#### WHAT YOU HAVE TO DO
What is needed is the number of lines in the data below that include "استبعاد", stated by itself.

#### DATA SUPPLIED
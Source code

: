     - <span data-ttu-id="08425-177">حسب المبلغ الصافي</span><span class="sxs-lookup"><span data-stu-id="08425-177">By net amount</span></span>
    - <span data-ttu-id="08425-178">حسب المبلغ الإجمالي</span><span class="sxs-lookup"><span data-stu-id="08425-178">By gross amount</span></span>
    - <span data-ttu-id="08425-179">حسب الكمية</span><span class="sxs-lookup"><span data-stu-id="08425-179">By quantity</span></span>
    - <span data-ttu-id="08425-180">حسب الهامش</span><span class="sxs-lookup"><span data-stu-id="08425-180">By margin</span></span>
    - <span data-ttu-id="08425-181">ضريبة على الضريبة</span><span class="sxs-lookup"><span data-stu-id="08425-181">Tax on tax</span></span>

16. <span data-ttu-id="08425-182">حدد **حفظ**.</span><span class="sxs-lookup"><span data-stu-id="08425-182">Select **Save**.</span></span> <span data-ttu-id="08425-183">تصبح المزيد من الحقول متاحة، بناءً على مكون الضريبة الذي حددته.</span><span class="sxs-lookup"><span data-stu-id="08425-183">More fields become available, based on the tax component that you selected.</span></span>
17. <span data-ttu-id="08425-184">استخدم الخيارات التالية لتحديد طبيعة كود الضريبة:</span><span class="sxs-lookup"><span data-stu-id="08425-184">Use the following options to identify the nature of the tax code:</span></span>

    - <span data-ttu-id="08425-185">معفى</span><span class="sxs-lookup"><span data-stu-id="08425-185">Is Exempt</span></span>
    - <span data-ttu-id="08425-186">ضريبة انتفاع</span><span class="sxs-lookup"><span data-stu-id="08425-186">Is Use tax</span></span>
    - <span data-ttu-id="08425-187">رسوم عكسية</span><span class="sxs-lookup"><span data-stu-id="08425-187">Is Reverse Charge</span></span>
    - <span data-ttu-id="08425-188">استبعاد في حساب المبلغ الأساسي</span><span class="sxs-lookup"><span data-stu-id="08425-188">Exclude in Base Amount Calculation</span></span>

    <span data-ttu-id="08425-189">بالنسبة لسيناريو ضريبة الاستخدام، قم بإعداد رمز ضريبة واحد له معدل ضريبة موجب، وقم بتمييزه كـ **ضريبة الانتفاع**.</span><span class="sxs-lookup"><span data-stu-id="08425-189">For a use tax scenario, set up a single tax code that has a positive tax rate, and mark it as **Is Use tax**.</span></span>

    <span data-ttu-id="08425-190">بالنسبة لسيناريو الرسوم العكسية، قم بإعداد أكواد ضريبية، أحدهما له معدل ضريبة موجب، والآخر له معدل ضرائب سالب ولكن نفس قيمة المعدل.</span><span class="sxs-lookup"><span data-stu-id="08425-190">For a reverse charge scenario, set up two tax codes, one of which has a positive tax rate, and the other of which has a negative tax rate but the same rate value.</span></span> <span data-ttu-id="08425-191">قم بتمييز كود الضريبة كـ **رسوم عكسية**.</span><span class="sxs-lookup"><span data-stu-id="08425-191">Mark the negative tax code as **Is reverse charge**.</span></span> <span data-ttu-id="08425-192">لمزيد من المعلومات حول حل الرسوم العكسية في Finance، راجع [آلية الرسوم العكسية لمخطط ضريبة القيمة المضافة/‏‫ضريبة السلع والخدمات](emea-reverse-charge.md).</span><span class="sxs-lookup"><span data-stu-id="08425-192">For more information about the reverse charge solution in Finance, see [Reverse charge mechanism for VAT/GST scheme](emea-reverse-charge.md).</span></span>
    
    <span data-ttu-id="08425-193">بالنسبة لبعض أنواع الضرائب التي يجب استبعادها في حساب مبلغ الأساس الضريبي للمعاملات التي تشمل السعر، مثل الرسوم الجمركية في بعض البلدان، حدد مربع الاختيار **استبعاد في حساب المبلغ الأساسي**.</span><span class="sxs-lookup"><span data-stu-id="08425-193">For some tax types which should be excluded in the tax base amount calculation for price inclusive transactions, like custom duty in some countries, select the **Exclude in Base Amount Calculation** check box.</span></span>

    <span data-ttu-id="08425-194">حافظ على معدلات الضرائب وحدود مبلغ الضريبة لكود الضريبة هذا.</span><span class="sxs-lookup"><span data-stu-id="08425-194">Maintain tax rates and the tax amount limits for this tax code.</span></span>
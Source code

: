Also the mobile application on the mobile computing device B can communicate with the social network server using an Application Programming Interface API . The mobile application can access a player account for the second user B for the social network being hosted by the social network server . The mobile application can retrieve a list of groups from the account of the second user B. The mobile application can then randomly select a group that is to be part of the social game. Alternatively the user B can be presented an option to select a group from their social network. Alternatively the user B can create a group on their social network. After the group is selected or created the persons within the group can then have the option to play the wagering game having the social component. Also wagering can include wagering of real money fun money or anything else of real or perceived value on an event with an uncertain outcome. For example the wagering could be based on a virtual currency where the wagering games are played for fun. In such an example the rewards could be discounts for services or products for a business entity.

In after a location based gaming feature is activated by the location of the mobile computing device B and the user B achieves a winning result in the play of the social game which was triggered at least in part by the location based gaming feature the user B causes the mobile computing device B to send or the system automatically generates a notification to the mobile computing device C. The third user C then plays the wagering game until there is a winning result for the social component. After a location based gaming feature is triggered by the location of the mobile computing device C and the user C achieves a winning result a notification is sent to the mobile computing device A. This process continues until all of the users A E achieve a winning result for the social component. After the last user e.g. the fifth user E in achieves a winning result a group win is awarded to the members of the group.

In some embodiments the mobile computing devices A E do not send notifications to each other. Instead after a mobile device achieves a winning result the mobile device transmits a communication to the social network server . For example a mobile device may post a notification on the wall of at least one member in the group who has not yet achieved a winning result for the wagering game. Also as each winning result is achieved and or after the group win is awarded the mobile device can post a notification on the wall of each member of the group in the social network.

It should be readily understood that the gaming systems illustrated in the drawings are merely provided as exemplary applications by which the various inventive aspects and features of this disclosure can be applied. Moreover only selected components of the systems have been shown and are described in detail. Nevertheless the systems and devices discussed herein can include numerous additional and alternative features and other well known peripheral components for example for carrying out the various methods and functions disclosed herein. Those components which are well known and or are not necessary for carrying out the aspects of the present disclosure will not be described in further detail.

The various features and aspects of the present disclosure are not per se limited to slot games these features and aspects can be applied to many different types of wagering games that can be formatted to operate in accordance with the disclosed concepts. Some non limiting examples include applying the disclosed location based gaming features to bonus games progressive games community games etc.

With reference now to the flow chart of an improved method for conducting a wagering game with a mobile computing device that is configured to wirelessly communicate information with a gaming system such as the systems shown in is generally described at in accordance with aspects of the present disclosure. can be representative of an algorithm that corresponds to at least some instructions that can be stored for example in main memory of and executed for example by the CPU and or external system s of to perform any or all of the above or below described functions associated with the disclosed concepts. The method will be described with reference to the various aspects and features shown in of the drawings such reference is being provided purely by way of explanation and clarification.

#### RESPONSE
2